Problem details: Across all entries below, how many lines include "Triggers"? Only the number, please.

[Dataset excerpts]
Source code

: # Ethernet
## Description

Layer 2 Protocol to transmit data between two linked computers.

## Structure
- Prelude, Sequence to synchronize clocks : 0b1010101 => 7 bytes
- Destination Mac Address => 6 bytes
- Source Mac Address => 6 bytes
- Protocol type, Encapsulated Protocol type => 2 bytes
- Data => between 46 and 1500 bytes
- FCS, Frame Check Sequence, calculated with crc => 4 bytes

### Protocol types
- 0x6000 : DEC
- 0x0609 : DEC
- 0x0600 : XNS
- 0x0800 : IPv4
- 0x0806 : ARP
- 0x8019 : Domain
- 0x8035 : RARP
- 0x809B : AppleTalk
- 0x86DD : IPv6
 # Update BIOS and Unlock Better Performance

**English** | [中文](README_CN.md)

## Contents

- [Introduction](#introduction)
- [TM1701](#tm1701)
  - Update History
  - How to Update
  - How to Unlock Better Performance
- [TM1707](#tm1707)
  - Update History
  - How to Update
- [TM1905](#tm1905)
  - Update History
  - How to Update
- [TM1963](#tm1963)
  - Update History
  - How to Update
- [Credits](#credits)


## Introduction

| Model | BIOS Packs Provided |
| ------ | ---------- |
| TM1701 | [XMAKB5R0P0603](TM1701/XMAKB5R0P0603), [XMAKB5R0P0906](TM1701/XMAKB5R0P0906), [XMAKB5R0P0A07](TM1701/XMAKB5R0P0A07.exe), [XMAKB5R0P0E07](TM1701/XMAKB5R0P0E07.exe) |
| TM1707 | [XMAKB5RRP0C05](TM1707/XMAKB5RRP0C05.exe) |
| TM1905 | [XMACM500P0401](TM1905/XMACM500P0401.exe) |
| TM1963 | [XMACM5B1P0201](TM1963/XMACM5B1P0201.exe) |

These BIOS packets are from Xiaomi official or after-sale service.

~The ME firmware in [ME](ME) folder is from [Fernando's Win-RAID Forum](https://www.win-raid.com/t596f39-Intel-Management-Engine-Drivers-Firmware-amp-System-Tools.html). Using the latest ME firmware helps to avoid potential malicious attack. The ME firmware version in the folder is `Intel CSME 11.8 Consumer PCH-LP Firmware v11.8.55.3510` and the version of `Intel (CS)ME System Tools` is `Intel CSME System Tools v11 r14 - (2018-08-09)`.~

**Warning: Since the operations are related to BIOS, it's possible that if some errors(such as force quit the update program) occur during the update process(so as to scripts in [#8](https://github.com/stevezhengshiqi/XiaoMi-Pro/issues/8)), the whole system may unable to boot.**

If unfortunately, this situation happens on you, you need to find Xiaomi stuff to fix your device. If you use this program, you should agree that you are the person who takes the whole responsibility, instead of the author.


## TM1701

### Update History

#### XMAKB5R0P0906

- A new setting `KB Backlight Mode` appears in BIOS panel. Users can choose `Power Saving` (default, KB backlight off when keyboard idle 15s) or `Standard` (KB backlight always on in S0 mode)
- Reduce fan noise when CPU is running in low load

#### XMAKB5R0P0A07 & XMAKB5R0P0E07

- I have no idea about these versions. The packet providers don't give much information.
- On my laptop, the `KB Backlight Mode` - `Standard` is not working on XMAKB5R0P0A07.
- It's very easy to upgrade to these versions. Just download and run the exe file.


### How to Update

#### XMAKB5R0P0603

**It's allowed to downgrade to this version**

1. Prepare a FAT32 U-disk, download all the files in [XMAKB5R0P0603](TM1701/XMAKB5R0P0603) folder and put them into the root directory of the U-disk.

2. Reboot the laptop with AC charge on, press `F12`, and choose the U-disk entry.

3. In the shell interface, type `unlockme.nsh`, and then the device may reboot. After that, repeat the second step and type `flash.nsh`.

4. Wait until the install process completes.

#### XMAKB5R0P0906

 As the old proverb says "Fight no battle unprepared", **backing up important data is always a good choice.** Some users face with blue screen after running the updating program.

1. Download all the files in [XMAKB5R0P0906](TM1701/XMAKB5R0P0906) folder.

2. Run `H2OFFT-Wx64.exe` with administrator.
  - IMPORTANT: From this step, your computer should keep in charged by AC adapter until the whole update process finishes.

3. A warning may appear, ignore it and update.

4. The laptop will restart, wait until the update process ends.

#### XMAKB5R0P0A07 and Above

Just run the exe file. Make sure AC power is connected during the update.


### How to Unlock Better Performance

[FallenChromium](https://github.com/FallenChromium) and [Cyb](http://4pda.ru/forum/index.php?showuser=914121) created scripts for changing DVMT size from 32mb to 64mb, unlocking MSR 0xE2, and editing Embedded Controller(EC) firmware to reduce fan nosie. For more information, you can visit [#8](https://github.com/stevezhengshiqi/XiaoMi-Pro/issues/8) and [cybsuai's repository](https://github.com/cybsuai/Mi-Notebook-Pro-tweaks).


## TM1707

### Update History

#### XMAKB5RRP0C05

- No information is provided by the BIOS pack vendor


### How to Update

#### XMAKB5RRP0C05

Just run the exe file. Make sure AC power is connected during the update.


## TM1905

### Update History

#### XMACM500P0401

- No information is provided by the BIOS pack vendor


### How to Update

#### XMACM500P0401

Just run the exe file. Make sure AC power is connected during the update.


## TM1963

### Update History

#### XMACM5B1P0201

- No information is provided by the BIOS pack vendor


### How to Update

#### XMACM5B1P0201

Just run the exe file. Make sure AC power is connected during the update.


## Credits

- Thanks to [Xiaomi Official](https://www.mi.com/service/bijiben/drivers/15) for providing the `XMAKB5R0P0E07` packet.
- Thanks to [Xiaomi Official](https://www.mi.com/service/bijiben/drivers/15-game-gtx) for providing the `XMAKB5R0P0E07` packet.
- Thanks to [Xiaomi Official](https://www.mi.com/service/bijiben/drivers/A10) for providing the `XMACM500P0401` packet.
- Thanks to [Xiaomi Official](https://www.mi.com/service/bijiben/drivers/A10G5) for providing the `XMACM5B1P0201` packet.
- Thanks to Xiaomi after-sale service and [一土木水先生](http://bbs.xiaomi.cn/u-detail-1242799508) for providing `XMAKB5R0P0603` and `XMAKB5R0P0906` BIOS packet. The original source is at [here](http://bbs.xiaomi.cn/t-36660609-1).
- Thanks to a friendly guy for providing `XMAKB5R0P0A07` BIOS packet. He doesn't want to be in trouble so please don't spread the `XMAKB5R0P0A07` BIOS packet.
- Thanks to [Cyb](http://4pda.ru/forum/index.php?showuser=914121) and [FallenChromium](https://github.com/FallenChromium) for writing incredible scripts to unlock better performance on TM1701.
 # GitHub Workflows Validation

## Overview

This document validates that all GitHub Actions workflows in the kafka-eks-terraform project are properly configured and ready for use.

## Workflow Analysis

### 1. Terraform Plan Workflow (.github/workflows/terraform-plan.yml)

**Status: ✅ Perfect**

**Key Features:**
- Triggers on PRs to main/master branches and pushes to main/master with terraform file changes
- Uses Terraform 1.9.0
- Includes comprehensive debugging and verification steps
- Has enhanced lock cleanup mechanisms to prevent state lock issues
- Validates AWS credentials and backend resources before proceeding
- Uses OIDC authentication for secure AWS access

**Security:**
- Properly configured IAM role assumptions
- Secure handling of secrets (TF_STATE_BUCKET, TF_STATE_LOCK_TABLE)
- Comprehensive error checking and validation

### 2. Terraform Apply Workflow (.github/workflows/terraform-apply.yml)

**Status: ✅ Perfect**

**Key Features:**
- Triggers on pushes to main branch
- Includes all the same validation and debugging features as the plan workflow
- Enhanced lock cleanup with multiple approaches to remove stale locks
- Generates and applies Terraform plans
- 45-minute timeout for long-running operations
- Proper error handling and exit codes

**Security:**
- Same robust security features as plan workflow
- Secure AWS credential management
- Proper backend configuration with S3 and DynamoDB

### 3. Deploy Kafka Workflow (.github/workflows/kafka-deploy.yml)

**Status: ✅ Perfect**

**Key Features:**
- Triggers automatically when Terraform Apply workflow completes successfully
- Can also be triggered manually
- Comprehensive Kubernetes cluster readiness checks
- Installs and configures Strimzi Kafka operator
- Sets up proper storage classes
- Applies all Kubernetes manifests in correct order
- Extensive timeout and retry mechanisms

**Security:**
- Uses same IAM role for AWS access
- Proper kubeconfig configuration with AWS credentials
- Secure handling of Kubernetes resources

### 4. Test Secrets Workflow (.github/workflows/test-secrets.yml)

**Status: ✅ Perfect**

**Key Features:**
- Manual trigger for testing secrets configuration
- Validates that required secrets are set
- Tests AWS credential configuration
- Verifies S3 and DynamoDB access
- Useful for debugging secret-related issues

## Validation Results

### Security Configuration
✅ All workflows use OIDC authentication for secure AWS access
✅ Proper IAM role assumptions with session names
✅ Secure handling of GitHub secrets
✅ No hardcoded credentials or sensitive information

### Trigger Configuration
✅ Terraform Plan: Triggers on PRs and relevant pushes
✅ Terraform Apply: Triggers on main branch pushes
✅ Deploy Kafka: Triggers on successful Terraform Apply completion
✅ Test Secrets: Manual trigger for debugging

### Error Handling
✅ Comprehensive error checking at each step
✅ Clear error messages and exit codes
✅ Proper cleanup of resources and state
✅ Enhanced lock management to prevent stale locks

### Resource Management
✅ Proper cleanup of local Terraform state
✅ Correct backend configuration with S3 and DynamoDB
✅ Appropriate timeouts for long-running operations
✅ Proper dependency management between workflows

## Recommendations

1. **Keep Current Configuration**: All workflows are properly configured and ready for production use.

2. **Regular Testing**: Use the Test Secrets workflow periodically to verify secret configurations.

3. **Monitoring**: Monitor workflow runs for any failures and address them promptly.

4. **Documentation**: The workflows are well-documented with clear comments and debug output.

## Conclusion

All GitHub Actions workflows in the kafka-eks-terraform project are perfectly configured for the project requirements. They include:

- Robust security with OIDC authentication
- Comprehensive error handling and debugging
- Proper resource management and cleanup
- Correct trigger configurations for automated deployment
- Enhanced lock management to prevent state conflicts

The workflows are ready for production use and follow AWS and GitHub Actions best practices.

Result for this task: 6